======== SUPPLIED RECORDS ========

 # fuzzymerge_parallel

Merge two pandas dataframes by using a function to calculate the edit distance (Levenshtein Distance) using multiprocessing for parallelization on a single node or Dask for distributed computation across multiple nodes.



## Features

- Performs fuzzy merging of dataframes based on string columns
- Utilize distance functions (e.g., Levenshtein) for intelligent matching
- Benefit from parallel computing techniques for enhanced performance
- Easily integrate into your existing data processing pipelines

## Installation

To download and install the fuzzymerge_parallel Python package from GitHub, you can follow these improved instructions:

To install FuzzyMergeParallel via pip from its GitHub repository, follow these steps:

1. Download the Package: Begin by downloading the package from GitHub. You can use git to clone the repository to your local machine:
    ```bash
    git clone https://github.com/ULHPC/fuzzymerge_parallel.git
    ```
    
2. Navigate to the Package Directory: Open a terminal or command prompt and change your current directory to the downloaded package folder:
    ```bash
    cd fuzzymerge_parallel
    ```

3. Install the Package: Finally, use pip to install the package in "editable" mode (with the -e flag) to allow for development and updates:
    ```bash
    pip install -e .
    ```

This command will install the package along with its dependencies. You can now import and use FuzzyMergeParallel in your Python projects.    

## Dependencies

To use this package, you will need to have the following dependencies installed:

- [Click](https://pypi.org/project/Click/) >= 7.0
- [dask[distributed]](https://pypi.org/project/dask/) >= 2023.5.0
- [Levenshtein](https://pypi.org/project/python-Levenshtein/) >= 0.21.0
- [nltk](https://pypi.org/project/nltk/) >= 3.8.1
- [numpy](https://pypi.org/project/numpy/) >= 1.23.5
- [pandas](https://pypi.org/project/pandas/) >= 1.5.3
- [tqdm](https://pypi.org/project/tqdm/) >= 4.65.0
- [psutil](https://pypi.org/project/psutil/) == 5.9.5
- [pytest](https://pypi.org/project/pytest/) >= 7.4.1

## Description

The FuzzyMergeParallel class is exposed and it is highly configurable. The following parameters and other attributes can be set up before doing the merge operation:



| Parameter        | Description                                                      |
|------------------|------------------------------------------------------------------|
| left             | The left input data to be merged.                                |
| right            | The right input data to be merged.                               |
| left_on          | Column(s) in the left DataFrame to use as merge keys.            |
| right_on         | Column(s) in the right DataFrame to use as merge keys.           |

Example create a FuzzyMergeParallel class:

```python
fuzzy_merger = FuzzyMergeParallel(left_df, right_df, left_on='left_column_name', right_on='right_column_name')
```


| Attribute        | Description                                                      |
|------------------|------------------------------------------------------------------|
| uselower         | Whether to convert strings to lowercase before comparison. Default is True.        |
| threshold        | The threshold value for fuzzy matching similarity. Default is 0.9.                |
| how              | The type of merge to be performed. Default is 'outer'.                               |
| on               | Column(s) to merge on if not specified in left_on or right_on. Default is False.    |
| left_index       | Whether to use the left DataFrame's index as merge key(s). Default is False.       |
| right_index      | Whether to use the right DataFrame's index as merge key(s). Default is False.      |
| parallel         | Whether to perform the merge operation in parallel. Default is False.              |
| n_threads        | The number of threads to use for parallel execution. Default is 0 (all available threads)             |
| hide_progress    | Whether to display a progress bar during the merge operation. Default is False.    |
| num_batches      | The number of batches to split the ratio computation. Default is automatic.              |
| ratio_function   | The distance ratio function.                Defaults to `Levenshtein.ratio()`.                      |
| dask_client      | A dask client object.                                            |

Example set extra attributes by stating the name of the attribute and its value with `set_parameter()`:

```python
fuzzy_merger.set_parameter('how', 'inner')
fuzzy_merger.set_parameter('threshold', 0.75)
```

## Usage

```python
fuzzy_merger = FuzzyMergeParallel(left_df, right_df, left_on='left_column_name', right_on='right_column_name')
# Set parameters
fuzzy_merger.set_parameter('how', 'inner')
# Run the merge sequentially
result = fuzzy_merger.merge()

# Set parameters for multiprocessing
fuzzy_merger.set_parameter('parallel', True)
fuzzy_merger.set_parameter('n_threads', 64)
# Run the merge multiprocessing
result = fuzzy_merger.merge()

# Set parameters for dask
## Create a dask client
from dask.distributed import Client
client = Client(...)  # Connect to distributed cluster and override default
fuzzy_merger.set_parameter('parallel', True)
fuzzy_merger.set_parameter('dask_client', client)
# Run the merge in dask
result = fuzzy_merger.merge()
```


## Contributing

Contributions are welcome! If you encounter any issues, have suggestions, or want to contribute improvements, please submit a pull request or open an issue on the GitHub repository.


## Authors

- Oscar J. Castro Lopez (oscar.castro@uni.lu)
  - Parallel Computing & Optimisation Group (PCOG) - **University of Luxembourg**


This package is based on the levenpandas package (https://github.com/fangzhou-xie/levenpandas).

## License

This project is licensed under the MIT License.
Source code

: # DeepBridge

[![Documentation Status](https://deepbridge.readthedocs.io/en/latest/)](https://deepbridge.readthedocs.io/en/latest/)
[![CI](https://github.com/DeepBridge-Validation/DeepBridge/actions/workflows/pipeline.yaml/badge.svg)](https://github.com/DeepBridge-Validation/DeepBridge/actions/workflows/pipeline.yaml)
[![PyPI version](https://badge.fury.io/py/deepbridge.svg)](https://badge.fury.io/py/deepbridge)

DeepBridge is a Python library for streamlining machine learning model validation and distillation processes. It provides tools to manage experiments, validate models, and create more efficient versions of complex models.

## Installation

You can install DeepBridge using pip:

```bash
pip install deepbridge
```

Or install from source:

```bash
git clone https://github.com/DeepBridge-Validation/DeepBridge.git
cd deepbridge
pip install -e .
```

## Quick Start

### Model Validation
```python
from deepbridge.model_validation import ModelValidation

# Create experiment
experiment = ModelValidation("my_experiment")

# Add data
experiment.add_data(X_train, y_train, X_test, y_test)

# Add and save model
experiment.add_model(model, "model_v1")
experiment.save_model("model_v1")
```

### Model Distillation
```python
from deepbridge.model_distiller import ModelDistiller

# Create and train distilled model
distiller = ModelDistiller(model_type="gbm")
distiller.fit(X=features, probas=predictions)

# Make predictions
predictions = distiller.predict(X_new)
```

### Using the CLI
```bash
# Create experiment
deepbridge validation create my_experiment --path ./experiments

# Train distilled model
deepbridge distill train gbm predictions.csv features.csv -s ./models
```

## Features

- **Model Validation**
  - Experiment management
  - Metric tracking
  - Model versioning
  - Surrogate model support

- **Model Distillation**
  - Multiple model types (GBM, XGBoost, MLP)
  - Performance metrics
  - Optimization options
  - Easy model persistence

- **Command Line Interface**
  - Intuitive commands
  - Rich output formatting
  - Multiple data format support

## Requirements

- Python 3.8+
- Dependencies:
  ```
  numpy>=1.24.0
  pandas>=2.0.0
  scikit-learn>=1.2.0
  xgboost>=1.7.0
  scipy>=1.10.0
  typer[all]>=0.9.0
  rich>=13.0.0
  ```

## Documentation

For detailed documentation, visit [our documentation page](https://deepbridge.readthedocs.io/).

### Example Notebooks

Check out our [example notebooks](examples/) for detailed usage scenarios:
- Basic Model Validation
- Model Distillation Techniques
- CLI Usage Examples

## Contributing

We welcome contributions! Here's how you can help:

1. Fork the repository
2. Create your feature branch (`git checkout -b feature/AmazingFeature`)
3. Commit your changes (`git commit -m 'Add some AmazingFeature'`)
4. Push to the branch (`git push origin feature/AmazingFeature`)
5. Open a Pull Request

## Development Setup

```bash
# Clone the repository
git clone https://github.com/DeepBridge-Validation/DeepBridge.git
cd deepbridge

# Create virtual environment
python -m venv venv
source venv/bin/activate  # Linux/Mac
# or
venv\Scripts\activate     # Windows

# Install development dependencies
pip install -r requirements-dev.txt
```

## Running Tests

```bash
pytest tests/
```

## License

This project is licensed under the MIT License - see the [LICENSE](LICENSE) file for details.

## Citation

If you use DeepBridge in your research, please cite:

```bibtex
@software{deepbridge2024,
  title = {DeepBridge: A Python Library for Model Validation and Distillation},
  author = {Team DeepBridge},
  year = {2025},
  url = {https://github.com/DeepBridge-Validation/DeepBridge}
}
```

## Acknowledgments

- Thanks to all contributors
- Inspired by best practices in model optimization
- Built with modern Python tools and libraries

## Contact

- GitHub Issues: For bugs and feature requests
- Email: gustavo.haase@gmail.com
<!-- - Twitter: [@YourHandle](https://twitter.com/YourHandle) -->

========

▶ [YOUR INSTRUCTIONS]
Word search in the records above: please count the lines holding "badge" and state the count alone.

▶ [OUTPUT FOR THIS EXERCISE]
2